RECORDS TO USE:
++++++++++++++++++++

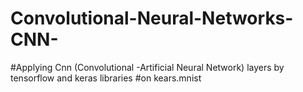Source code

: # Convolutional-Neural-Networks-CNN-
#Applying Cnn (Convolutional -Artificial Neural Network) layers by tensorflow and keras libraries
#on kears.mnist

++++++++++++++++++++

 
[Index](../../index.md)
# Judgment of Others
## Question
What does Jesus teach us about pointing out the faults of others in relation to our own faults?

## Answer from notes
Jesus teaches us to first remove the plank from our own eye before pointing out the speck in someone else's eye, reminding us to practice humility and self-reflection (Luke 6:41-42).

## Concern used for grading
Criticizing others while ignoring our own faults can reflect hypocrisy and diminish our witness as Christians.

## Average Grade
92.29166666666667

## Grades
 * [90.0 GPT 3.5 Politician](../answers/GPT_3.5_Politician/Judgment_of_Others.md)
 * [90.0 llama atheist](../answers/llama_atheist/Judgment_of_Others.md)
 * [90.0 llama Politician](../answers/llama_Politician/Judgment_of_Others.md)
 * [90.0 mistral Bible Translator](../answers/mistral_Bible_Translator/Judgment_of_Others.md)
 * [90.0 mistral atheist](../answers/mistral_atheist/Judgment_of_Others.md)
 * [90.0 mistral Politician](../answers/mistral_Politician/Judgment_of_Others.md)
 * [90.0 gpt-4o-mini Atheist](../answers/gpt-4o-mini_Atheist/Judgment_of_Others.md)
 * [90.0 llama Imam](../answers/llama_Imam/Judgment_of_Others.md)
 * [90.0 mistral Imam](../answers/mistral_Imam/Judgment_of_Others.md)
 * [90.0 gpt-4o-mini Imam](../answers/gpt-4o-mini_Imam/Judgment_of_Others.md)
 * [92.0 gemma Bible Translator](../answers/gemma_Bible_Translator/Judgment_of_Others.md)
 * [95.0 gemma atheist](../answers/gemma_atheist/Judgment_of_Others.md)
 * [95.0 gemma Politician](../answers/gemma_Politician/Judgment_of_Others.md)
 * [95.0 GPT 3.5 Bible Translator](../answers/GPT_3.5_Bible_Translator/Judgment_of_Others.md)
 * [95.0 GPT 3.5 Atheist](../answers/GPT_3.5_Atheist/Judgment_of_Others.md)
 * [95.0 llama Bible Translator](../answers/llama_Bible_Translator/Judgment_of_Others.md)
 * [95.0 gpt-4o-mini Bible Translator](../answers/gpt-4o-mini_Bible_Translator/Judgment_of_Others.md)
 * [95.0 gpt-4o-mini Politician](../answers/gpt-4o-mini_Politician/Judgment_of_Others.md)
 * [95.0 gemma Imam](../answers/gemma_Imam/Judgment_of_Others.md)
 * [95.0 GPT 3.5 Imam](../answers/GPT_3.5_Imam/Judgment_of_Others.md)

++++++++++++++++++++

DESCRIPTION OF THE TASK: Copy every line in the listing above where the string "faults" turns up.

ANSWER SPACE:
What does Jesus teach us about pointing out the faults of others in relation to our own faults?
Criticizing others while ignoring our own faults can reflect hypocrisy and diminish our witness as Christians.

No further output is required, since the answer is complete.